Future Now
The IFTF Blog
Environmental Health Drones
Via Make Magazine comes word of an aerial drone that inadvertently happened upon a meat packing plant in Dallas that was polluting a nearby river with pig blood. The disturbing finding points to something we should expect a lot more of, now that drones have been approved for public flight - namely, that we'll see citizens groups use unmanned vehicles as a form of citizen policing to monitor for all kinds of environmental health violations.
As reported in sUAS News:
A Dallas sUAS enthusiast testing his camera equiped drone noticed something awry with the images he had taken. Speaking to sUAS News he said.
I was looking at images after the flight that showed a blood red creek and was thinking, could this really be what I think it is? Can you really do that, surely not?

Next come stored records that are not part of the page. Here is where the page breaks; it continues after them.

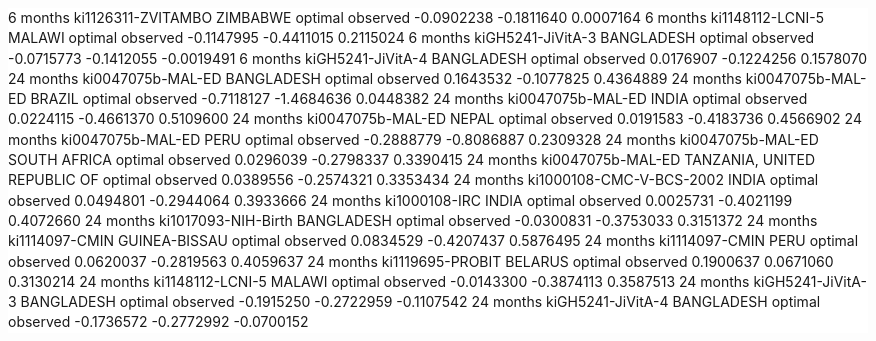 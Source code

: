 6 months    ki1126311-ZVITAMBO         ZIMBABWE                       optimal              observed          -0.0902238   -0.1811640    0.0007164
6 months    ki1148112-LCNI-5           MALAWI                         optimal              observed          -0.1147995   -0.4411015    0.2115024
6 months    kiGH5241-JiVitA-3          BANGLADESH                     optimal              observed          -0.0715773   -0.1412055   -0.0019491
6 months    kiGH5241-JiVitA-4          BANGLADESH                     optimal              observed           0.0176907   -0.1224256    0.1578070
24 months   ki0047075b-MAL-ED          BANGLADESH                     optimal              observed           0.1643532   -0.1077825    0.4364889
24 months   ki0047075b-MAL-ED          BRAZIL                         optimal              observed          -0.7118127   -1.4684636    0.0448382
24 months   ki0047075b-MAL-ED          INDIA                          optimal              observed           0.0224115   -0.4661370    0.5109600
24 months   ki0047075b-MAL-ED          NEPAL                          optimal              observed           0.0191583   -0.4183736    0.4566902
24 months   ki0047075b-MAL-ED          PERU                           optimal              observed          -0.2888779   -0.8086887    0.2309328
24 months   ki0047075b-MAL-ED          SOUTH AFRICA                   optimal              observed           0.0296039   -0.2798337    0.3390415
24 months   ki0047075b-MAL-ED          TANZANIA, UNITED REPUBLIC OF   optimal              observed           0.0389556   -0.2574321    0.3353434
24 months   ki1000108-CMC-V-BCS-2002   INDIA                          optimal              observed           0.0494801   -0.2944064    0.3933666
24 months   ki1000108-IRC              INDIA                          optimal              observed           0.0025731   -0.4021199    0.4072660
24 months   ki1017093-NIH-Birth        BANGLADESH                     optimal              observed          -0.0300831   -0.3753033    0.3151372
24 months   ki1114097-CMIN             GUINEA-BISSAU                  optimal              observed           0.0834529   -0.4207437    0.5876495
24 months   ki1114097-CMIN             PERU                           optimal              observed           0.0620037   -0.2819563    0.4059637
24 months   ki1119695-PROBIT           BELARUS                        optimal              observed           0.1900637    0.0671060    0.3130214
24 months   ki1148112-LCNI-5           MALAWI                         optimal              observed          -0.0143300   -0.3874113    0.3587513
24 months   kiGH5241-JiVitA-3          BANGLADESH                     optimal              observed          -0.1915250   -0.2722959   -0.1107542
24 months   kiGH5241-JiVitA-4          BANGLADESH                     optimal              observed          -0.1736572   -0.2772992   -0.0700152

Whatever it is, it was flat out gross. Then comes the question of who do I report this to that can find out what it is and where it is coming from.
Search after search and even some phone calls and I am not finding anything on who to call until I find the Nation Response Center. With their website saying that they are “the sole national point of contact for reporting all oil, chemical, radiological, biological and etiological discharges into the environment, anywhere in the United States and its territories” this sure seems like the correct place to start.
The finding, which was by chance, reminds me of the concept of human flesh search engines that have taken off in China, where, in response to crimes, people use social media to identify and shame people who commit crimes.
Human-flesh search engines — renrou sousuo yinqing — have become a Chinese phenomenon: they are a form of online vigilante justice in which Internet users hunt down and punish people who have attracted their wrath. The goal is to get the targets of a search fired from their jobs, shamed in front of their neighbors, run out of town. It’s crowd-sourced detective work, pursued online — with offline results.
So what would environmental health drones do? Crowdsource environmental health detective work. Publicize, shame and boycott offenders.
(Thanks to colleagues Sean Ness and Nic Weidinger for pointing me to the Make article.)